Senator of the College of Justice in Scotland
- In office 1990–2005
- Preceded by: Lord Brand

Personal details
- Born: Michael Stewart Rae Bruce 26 July 1938 (age 88)

= Michael Bruce, Lord Marnoch =

Scottish judge

Michael Stewart Rae Bruce, Lord Marnoch, PC (born 26 July 1938) is a retired Scottish lawyer and judge. He was a Senator of the College of Justice in Scotland from 1990 to 2005.

== Biography ==
The son of an Aberdeen solicitor, Bruce was educated at Loretto School and the University of Aberdeen. He qualified as a lawyer in 1963 and was appointed a Queen's Counsel in 1975. He was an advocate depute from 1983 to 1986.

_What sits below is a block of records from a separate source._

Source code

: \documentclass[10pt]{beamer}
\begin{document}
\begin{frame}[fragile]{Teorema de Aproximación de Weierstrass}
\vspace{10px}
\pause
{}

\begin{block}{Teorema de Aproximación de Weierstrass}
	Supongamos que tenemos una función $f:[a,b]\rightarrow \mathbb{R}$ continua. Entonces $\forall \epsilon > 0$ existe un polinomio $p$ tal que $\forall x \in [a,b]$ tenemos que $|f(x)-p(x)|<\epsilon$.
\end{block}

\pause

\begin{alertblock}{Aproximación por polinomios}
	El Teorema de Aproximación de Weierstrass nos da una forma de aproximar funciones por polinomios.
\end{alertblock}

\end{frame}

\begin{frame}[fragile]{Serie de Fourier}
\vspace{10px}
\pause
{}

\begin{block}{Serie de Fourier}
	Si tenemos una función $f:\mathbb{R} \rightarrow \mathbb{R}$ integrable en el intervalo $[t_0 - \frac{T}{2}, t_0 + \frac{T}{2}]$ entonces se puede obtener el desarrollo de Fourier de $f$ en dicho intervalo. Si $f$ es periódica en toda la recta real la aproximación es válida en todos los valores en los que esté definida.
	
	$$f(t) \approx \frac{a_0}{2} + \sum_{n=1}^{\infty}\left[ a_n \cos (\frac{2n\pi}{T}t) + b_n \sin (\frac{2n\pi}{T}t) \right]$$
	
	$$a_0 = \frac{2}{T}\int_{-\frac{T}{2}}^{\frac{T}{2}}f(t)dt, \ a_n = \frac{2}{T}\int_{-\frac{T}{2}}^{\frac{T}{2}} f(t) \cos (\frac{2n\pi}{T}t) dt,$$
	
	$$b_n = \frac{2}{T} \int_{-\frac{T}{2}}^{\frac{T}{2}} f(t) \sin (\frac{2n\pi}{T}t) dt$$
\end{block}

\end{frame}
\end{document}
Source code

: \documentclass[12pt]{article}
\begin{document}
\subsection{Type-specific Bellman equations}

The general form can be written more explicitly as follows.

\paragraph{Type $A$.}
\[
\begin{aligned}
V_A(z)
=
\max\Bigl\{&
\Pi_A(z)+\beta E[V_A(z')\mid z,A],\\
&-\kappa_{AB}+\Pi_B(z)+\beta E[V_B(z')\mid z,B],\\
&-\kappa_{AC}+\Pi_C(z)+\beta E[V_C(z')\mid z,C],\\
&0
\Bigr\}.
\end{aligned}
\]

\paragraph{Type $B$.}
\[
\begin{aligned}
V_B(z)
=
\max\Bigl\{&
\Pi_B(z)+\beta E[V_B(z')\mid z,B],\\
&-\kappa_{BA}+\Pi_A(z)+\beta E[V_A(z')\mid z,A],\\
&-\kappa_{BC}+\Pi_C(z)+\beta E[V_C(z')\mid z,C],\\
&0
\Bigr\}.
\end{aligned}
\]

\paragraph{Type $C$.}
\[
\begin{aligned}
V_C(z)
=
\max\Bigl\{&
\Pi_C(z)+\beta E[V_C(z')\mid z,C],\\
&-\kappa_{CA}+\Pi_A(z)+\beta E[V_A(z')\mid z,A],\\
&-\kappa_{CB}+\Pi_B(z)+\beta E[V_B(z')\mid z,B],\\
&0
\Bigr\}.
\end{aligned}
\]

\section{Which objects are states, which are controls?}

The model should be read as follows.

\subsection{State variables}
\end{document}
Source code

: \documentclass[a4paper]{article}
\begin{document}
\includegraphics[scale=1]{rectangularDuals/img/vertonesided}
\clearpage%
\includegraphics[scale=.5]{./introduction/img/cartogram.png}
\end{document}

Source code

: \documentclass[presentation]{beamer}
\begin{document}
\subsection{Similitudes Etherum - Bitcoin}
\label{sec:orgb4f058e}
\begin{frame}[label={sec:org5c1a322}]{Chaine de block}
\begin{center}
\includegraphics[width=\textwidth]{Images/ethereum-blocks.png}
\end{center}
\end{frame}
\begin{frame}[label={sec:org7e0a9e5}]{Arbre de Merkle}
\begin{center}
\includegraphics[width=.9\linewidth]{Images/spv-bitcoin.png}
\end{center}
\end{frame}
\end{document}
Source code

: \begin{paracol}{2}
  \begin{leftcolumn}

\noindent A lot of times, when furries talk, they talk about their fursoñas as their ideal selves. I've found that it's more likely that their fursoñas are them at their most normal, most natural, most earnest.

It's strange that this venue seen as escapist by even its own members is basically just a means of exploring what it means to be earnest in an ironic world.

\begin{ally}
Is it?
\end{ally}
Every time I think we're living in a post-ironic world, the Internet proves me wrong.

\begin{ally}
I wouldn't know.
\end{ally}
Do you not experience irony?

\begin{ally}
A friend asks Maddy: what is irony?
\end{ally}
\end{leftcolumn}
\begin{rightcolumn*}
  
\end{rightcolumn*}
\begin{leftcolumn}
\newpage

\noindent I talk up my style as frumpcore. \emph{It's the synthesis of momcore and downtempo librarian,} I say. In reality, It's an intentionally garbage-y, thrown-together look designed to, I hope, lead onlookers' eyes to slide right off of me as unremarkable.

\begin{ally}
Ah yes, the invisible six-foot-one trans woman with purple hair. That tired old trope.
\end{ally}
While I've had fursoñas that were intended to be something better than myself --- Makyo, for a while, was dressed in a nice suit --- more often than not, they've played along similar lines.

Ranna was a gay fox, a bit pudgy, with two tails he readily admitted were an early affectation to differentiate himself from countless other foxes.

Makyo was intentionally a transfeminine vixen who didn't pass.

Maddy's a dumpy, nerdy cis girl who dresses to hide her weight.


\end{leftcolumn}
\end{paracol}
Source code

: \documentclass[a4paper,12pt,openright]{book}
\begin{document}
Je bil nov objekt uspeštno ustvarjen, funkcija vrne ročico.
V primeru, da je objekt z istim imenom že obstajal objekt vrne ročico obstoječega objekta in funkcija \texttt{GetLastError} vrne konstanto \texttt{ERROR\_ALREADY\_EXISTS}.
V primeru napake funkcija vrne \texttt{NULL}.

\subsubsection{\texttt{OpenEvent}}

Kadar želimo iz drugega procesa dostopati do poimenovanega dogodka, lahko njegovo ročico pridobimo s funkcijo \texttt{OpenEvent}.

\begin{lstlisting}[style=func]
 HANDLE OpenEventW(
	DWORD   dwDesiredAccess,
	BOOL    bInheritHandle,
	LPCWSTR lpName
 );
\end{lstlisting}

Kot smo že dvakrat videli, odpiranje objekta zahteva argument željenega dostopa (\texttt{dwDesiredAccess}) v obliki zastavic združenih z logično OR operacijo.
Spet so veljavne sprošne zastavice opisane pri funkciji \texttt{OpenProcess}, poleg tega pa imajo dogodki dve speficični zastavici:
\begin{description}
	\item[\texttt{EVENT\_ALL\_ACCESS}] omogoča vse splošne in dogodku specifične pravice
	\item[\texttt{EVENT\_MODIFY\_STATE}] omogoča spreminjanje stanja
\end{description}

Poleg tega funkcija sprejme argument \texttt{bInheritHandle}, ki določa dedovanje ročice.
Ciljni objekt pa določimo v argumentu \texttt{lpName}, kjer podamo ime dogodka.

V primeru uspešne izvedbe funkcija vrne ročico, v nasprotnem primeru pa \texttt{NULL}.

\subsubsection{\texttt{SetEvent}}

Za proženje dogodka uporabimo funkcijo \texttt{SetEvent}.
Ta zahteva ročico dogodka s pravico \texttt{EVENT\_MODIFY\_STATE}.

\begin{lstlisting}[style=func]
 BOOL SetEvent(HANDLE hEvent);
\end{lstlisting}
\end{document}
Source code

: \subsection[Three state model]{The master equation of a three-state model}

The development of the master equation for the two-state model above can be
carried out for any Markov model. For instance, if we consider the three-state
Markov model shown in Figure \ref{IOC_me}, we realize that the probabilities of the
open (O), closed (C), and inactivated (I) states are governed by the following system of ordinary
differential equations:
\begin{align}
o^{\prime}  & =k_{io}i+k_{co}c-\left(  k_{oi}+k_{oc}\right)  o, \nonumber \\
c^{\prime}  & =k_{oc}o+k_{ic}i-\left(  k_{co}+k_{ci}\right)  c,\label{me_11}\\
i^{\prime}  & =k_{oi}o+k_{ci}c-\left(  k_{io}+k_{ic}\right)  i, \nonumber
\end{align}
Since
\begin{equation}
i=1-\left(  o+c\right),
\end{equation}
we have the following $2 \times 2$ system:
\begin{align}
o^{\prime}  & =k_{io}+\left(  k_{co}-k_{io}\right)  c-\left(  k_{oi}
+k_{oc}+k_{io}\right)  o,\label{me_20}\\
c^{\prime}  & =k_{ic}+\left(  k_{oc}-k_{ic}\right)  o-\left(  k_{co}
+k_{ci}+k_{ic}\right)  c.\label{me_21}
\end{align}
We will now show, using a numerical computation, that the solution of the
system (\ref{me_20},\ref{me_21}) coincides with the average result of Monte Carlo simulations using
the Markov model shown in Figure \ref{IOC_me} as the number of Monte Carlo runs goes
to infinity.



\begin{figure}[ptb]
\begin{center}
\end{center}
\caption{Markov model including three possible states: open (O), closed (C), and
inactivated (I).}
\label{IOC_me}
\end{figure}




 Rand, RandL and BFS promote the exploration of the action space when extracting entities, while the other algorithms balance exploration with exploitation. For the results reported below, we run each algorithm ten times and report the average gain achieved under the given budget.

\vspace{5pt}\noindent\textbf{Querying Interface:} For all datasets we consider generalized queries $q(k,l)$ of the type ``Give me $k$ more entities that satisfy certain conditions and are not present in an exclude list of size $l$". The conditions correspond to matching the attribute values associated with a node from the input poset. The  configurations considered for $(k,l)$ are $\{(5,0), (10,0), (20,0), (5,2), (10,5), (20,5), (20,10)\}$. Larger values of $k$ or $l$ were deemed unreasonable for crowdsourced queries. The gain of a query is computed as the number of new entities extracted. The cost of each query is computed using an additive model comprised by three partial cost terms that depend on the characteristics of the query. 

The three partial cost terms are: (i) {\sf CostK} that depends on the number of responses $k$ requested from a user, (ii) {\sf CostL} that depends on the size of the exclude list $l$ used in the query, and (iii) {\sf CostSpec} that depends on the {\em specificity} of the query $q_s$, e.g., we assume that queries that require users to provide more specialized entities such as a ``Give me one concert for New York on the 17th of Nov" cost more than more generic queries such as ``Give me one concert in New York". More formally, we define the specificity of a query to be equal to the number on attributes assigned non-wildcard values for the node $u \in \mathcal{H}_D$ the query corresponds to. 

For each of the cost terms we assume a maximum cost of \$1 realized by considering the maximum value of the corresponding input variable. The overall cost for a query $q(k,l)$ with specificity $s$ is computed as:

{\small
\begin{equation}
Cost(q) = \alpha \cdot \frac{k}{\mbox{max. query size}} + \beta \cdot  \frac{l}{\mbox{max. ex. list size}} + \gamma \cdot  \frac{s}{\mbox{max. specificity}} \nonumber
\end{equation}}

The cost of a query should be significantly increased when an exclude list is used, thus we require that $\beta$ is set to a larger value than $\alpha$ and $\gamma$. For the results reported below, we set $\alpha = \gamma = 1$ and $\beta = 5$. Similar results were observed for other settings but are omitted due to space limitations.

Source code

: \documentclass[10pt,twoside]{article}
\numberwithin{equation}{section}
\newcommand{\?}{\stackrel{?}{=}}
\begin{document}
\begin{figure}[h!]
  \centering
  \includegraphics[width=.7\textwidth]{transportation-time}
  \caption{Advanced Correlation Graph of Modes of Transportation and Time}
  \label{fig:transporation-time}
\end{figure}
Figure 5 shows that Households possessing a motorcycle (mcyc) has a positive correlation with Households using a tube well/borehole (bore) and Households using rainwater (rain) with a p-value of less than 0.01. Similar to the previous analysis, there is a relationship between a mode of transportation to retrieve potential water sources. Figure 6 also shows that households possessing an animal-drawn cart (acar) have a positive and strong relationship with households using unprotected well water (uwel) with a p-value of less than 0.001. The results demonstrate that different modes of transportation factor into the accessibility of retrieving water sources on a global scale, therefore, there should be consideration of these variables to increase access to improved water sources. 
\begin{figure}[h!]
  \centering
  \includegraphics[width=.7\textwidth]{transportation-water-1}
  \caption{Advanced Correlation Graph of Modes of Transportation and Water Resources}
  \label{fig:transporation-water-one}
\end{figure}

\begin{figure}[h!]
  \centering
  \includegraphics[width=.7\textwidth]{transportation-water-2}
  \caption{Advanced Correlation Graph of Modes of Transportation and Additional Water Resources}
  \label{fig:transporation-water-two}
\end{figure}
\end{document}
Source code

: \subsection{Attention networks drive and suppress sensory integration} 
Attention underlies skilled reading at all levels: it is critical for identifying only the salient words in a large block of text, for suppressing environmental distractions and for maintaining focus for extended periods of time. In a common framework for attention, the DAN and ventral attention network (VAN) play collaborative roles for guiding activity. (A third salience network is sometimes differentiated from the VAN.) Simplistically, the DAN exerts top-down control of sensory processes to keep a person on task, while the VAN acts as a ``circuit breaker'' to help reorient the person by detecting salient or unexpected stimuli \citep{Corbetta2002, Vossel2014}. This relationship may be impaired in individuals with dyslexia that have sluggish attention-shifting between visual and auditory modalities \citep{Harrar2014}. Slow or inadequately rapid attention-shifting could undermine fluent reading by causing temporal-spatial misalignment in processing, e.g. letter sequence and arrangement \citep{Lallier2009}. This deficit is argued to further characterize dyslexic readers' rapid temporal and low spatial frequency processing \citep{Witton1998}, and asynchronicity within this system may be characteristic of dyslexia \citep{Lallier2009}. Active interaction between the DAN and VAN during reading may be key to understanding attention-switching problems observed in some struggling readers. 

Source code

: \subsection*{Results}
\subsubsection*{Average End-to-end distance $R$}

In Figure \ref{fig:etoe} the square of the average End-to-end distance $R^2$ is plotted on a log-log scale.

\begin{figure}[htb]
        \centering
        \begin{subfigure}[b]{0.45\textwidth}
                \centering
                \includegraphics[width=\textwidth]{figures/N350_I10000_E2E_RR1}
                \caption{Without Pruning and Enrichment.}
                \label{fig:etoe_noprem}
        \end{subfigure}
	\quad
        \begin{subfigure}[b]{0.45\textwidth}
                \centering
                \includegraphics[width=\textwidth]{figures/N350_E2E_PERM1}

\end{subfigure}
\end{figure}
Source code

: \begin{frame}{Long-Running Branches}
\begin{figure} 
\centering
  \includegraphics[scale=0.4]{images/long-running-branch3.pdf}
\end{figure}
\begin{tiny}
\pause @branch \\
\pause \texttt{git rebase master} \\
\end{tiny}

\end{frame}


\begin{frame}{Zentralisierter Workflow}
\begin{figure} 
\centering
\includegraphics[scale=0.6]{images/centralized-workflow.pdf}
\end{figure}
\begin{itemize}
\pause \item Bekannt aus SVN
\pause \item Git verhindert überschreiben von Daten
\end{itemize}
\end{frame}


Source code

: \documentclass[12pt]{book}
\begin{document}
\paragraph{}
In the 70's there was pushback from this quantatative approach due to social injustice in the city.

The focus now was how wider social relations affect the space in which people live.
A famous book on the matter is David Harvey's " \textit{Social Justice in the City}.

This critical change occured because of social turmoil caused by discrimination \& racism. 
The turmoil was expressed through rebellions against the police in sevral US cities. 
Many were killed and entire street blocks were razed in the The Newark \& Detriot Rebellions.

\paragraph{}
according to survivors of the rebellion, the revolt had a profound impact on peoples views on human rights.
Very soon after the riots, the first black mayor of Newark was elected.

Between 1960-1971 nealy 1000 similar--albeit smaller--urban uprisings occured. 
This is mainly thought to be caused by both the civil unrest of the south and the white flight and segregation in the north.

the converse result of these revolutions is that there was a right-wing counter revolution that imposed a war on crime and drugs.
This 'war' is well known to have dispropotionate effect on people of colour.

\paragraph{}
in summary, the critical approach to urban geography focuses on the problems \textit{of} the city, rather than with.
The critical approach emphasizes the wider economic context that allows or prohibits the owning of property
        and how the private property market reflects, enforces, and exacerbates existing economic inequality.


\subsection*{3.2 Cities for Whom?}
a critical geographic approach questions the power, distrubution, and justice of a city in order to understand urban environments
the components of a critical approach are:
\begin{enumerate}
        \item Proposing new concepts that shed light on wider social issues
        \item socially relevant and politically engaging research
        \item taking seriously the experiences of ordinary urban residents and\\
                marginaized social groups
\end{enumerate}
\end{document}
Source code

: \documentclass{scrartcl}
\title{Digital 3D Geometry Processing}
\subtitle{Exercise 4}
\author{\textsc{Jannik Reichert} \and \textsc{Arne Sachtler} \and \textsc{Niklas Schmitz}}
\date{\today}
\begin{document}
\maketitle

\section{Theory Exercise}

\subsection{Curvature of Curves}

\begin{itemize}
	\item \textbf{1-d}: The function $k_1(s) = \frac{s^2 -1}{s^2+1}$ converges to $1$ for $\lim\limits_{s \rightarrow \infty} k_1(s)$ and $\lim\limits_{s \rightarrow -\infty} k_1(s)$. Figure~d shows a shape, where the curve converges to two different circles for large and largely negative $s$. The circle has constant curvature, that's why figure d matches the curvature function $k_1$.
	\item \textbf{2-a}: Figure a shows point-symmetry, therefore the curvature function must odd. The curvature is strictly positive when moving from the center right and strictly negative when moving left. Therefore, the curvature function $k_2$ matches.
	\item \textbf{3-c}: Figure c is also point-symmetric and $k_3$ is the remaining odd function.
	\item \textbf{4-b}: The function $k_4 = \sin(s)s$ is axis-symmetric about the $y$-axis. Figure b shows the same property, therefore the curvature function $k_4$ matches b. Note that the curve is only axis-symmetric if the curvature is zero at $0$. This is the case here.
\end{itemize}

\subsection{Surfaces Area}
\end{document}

Bruce was appointed a Senator of the College of Justice in 1990, succeeding Lord Brand. He was sworn of the Privy Council in 2001. He retired from judicial service in 2005.

In 2000, he sentenced murderer Pamela Gourlay to a minimum of 14 years' imprisonment; the sentence was overturned on appeal the following year by judges who ruled that Lord Marnoch had "overreacted".

In 2004, a Scottish legal magazine ranked Lord Marnoch "bottom in a league table of judges", based on a poll of members of the Faculty of Advocates. Lord Marnoch complained to the Press Complaints Commission, which took no further action after the magazine published a clarification that the table was based on 20 responses.